Auch in Unternehmenskantinen geht es an der Kaffeetheke fair zu. Ein Beispiel ist die Josef Witt GmbH in Weiden, ein Textilbetrieb mit 2.300 Mitarbeitern, der zur Gruppe des Versandhauses Otto gehört. Die Firma berichtet, dass sie im Jahr 1,6 Tonnen Fairtradekaffee ausschenkt. Im Gegensatz zu den Studentenwerken hat die Witt-Gruppe allerdings die Umstellung auf den fairen Kaffee zunächst nicht publik gemacht, um die unvoreingenommene Reaktion der Gäste zu testen. In den letzten Jahren seien außerdem in den traditionellen Weihnachtspaketen für die Mitarbeiter ausschließlich mit Fairtradeprodukten bestückt gewesen, etwa mit Reiswaffeln, Gummibärchen und getrockneten Mangos.

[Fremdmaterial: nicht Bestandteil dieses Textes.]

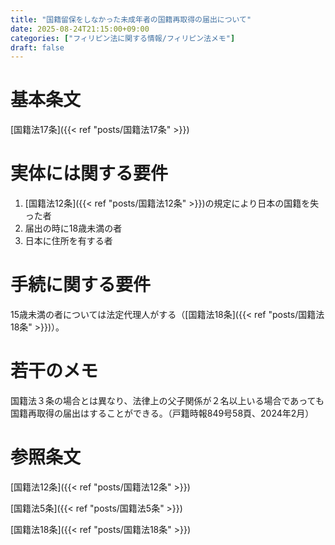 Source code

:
 ```yaml
---
title: "国籍留保をしなかった未成年者の国籍再取得の届出について"
date: 2025-08-24T21:15:00+09:00
categories: ["フィリピン法に関する情報/フィリピン法メモ"]
draft: false
---
```


# 基本条文

[国籍法17条]({{< ref "posts/国籍法17条" >}})

# 実体には関する要件

1. [国籍法12条]({{< ref "posts/国籍法12条" >}})の規定により日本の国籍を失った者
2. 届出の時に18歳未満の者
3. 日本に住所を有する者

# 手続に関する要件

15歳未満の者については法定代理人がする（[国籍法18条]({{< ref "posts/国籍法18条" >}})）。

# 若干のメモ

国籍法３条の場合とは異なり、法律上の父子関係が２名以上いる場合であっても国籍再取得の届出はすることができる。（戸籍時報849号58頁、2024年2月）

# 参照条文

[国籍法12条]({{< ref "posts/国籍法12条" >}})

[国籍法5条]({{< ref "posts/国籍法5条" >}})

[国籍法18条]({{< ref "posts/国籍法18条" >}})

Auch Großkonzerne wie VW und Henkel setzen auf fairen Kaffee.

Insgesamt boomt der faire Handel, selbst die Finanzkrise konnte ihm nichts anhaben. „Die Branche ist in den letzten Jahren jeweils zweistellig gewachsen“, sagt von Reden. Dass die Verbraucher in Deutschland im vergangenen Jahr rund 322 Millionen Euro für fair gehandelte Produkte ausgaben, bedeutete eine Verdreifachung innerhalb der letzten fünf Jahre. Die Zugpferde sind landwirtschaftliche Erzeugnisse wie Kaffee, Zucker, Reis und Fruchtsäfte. Der Non-Food-Bereich – vor allem Kunsthandwerk, aber auch Textilien oder Fußbälle – macht etwa ein Fünftel des Marktes aus.

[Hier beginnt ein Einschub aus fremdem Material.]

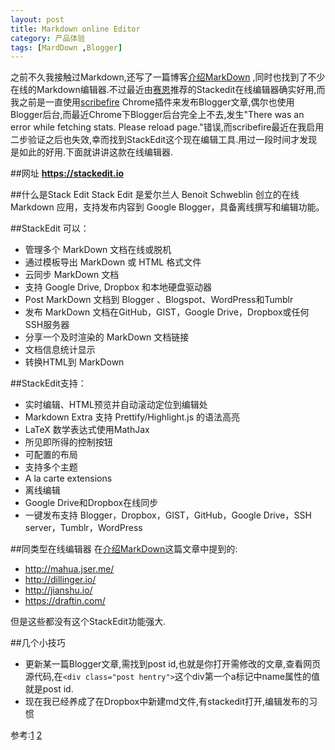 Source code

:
 ```yaml
---
layout: post
title: Markdown online Editor
category: 产品体验
tags: [MardDown ,Blogger]
---
```


之前不久我接触过Markdown,还写了一篇博客[介绍MarkDown](http://www.einverne.tk/2013/03/markdown.html) ,同时也找到了不少在线的Markdown编辑器.不过最近由[赛恩](http://blog.ccyann.com)推荐的Stackedit在线编辑器确实好用,而我之前是一直使用[scribefire](http://www.scribefire.com/) Chrome插件来发布Blogger文章,偶尔也使用Blogger后台,而最近Chrome下Blogger后台完全上不去,发生"There was an error while fetching stats. Please reload page."错误,而scribefire最近在我启用二步验证之后也失效,幸而找到StackEdit这个现在编辑工具.用过一段时间才发现是如此的好用.下面就讲讲这款在线编辑器.

##网址
**https://stackedit.io**

##什么是Stack Edit
Stack Edit 是爱尔兰人 Benoit Schweblin 创立的在线 Markdown 应用，支持发布内容到 Google Blogger，具备离线撰写和编辑功能。

##StackEdit 可以：
- 管理多个 MarkDown 文档在线或脱机
- 通过模板导出 MarkDown 或 HTML 格式文件
- 云同步 MarkDown 文档
- 支持 Google Drive, Dropbox 和本地硬盘驱动器
- Post MarkDown 文档到 Blogger 、Blogspot、WordPress和Tumblr
- 发布 MarkDown 文档在GitHub，GIST，Google Drive，Dropbox或任何SSH服务器
- 分享一个及时渲染的 MarkDown 文档链接
- 文档信息统计显示
- 转换HTML到 MarkDown

##StackEdit支持：

- 实时编辑、HTML预览并自动滚动定位到编辑处
- Markdown Extra 支持 Prettify/Highlight.js 的语法高亮
- LaTeX 数学表达式使用MathJax
- 所见即所得的控制按钮
- 可配置的布局
- 支持多个主题
- A la carte extensions
- 离线编辑
- Google Drive和Dropbox在线同步
- 一键发布支持 Blogger，Dropbox，GIST，GitHub，Google Drive，SSH server，Tumblr，WordPress

##同类型在线编辑器
在[介绍MarkDown](http://www.einverne.tk/2013/03/markdown.html)这篇文章中提到的:

* http://mahua.jser.me/
* http://dillinger.io/
* http://jianshu.io/
* https://draftin.com/

但是这些都没有这个StackEdit功能强大.

##几个小技巧
- 更新某一篇Blogger文章,需找到post id,也就是你打开需修改的文章,查看网页源代码,在`<div class="post hentry">`这个div第一个a标记中name属性的值就是post id.
- 现在我已经养成了在Dropbox中新建md文件,有stackedit打开,编辑发布的习惯

参考:[1](http://segmentfault.com/a/1190000000318025) [2](http://www.heinotes.com/2013/06/stackedit-google-blogger-rewriter.html)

Und ein weiterer erfreulicher Trend ist in den letzten Jahren zu beobachten. Ging es im fairen Handel gerade in den Anfangsjahren um die schiere Existenzsicherung der Produzenten, so werden immer mehr Fairtradeprodukte in nachhaltiger Landwirtschaft produziert. Bereits zwei Drittel der Produkte, die in Deutschland das Fairtradesiegel tragen, bekommen auch das Biosiegel. Zwar betonen Fairhandelsorganisationen wie Transfair e. V., dass auch die Fairtradestandards auf eine ressourcenschonende und umweltverträgliche Landwirtschaft abzielten, doch ließen sich die strengen Kriterien der Umweltsiegel nicht immer mit den Anforderungen der Sozialsiegel des fairen Handels vereinbaren. Würde fairer Handel von Anfang an mit Bio verknüpft, wären viele der ärmsten Bauern vom fairen Handel ausgeschlossen, so ein Statement des Transfair e. V. Statt nachhaltige Produktion zur Voraussetzung zu machen, werden die Produzenten bei der Umstellung gefördert.